National legislation shall specify the conditions to be fulfilled and the formalities to be accomplished for the purposes of Customs transit.

Scope

3.

Standard

The Custom's authorities shall allow goods to be transported under Customs transit in their territory:

a)

From an office of entry to an office of exit;

b)

From an office of entry to an inland Customs office;

c)

From an inland Customs office to an office of exit;

d)

From one inland Customs office to another inland Customs office.

Note 1. - Customs transit movements as described in a)-c) above are termed «international Customs transit» when they take place as part of a single Customs transit operation during which one or more frontiers are crossed in accordance with a bilateral or multilateral agreement.

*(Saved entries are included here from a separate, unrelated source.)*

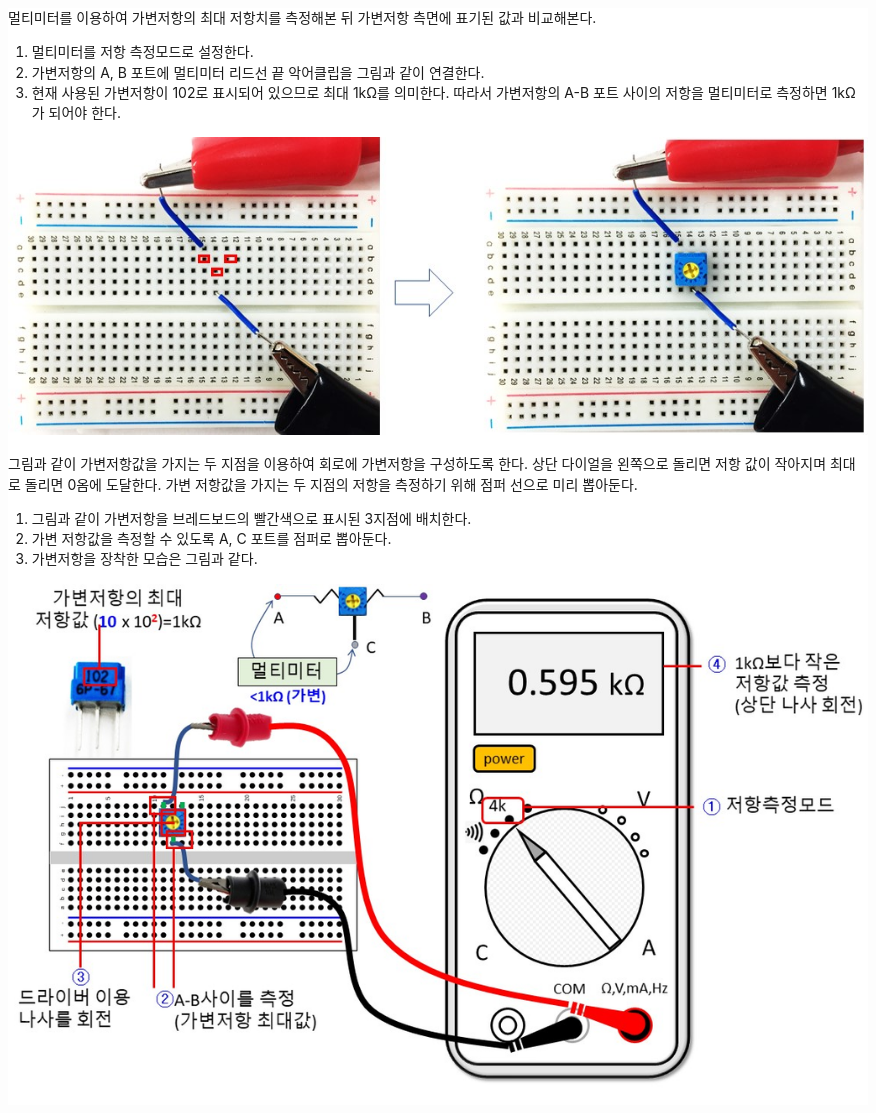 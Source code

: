 멀티미터를 이용하여 가변저항의 최대 저항치를 측정해본 뒤 가변저항 측면에 표기된 값과 비교해본다.

1. 멀티미터를 저항 측정모드로 설정한다. 
2. 가변저항의 A, B 포트에 멀티미터 리드선 끝 악어클립을 그림과 같이 연결한다. 
3. 현재 사용된 가변저항이 102로 표시되어 있으므로 최대 1kΩ를 의미한다. 따라서 가변저항의 A-B 포트 사이의 저항을 멀티미터로 측정하면 1kΩ가 되어야 한다.



![13_가변저항_저항측정](./images/13.jpg '가변저항값을 측정하기 위해 점퍼선 연결')

그림과 같이 가변저항값을 가지는 두 지점을 이용하여 회로에 가변저항을 구성하도록 한다. 상단 다이얼을 왼쪽으로 돌리면 저항 값이 작아지며 최대로 돌리면 0옴에 도달한다. 가변 저항값을 가지는 두 지점의 저항을 측정하기 위해 점퍼 선으로 미리 뽑아둔다.

1. 그림과 같이 가변저항을 브레드보드의 빨간색으로 표시된 3지점에 배치한다. 
2. 가변 저항값을 측정할 수 있도록 A, C 포트를 점퍼로 뽑아둔다.
3. 가변저항을 장착한 모습은 그림과 같다.



![14_가변저항_저항측정](./images/14x.jpg '멀티미터를 이용하여 가변저항값 측정')
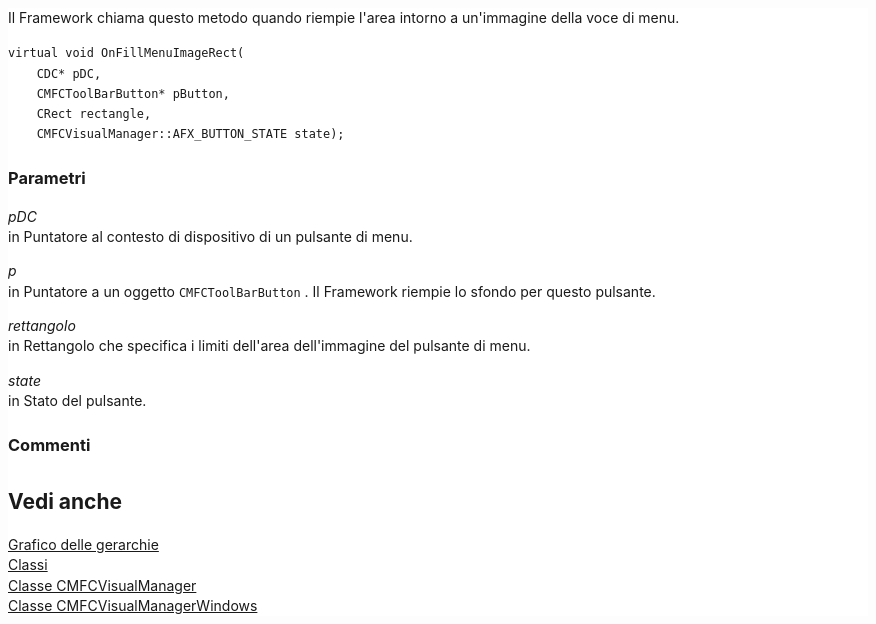 Il Framework chiama questo metodo quando riempie l'area intorno a un'immagine della voce di menu.

```
virtual void OnFillMenuImageRect(
    CDC* pDC,
    CMFCToolBarButton* pButton,
    CRect rectangle,
    CMFCVisualManager::AFX_BUTTON_STATE state);
```

### <a name="parameters"></a>Parametri

*pDC*<br/>
in Puntatore al contesto di dispositivo di un pulsante di menu.

*p*<br/>
in Puntatore a un oggetto `CMFCToolBarButton` . Il Framework riempie lo sfondo per questo pulsante.

*rettangolo*<br/>
in Rettangolo che specifica i limiti dell'area dell'immagine del pulsante di menu.

*state*<br/>
in Stato del pulsante.

### <a name="remarks"></a>Commenti

## <a name="see-also"></a>Vedi anche

[Grafico delle gerarchie](../../mfc/hierarchy-chart.md)<br/>
[Classi](../../mfc/reference/mfc-classes.md)<br/>
[Classe CMFCVisualManager](../../mfc/reference/cmfcvisualmanager-class.md)<br/>
[Classe CMFCVisualManagerWindows](../../mfc/reference/cmfcvisualmanagerwindows-class.md)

Note 2. - The following expressions may be used to describe the Customs transit movements referred to above:

a)

Through transit (office of entry to office of exit);

b)

Inward transit (office of entry to inland Customs office);

c)

Outward transit (inland Customs office to office of exit);

d)

Interior transit (one inland Customs office to another)

4.

Standard

Goods being carried under Customs transit shall not be subject to the payment of import or export duties and taxes provided the conditions laid down by the Customs authorities are complied with.

5.

Recommended Practice

Any person having the right to dispose of the goods, for example the owner, the carrier, the forwarding agent, the consignee or an authorized agent approved by the Customs should be entitled to declare the goods for Customs transit.

Note. - The Customs authorities may require the declarant to establish his right to dispose of the goods.

6.

Standard

The declarant shall be responsible to the Customs authorities for compliance with the obligations incurred under Customs transit; in particular he shall ensure that the goods are produced intact at the office of destination in accordance with the conditions imposed by those Customs authorities.